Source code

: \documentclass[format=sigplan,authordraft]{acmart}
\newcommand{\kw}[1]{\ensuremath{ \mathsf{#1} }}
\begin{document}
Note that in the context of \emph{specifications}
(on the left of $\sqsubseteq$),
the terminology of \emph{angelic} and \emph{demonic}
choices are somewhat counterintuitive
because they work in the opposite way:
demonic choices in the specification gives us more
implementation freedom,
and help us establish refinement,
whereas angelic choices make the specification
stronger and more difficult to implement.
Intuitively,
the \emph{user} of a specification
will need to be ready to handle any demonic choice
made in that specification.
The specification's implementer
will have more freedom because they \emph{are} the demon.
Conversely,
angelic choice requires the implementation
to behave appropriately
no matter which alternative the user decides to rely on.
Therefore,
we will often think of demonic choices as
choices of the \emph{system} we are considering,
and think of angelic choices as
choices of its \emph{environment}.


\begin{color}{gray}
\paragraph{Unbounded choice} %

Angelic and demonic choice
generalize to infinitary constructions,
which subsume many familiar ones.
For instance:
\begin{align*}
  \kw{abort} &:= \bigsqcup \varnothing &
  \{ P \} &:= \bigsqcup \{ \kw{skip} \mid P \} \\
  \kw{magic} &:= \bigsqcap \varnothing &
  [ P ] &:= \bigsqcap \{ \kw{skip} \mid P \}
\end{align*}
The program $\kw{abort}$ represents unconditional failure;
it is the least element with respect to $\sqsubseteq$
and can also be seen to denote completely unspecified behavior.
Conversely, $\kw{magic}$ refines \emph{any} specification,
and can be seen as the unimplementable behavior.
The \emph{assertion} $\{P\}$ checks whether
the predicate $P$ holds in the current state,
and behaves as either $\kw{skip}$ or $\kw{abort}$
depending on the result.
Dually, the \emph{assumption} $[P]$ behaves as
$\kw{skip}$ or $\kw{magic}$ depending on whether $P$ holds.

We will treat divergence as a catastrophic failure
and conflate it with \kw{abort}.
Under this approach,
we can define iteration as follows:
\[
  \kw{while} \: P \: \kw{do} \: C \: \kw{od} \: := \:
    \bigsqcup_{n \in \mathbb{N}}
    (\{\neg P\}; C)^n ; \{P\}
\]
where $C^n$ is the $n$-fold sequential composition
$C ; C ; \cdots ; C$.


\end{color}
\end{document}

----

Reproduce only what lies between the start of the listing above and the end of the line containing "which subsume many familiar ones.", keeping every line exact.

# Output for this task
Source code

: \documentclass[format=sigplan,authordraft]{acmart}
\newcommand{\kw}[1]{\ensuremath{ \mathsf{#1} }}
\begin{document}
Note that in the context of \emph{specifications}
(on the left of $\sqsubseteq$),
the terminology of \emph{angelic} and \emph{demonic}
choices are somewhat counterintuitive
because they work in the opposite way:
demonic choices in the specification gives us more
implementation freedom,
and help us establish refinement,
whereas angelic choices make the specification
stronger and more difficult to implement.
Intuitively,
the \emph{user} of a specification
will need to be ready to handle any demonic choice
made in that specification.
The specification's implementer
will have more freedom because they \emph{are} the demon.
Conversely,
angelic choice requires the implementation
to behave appropriately
no matter which alternative the user decides to rely on.
Therefore,
we will often think of demonic choices as
choices of the \emph{system} we are considering,
and think of angelic choices as
choices of its \emph{environment}.


\begin{color}{gray}
\paragraph{Unbounded choice} %

Angelic and demonic choice
generalize to infinitary constructions,
which subsume many familiar ones.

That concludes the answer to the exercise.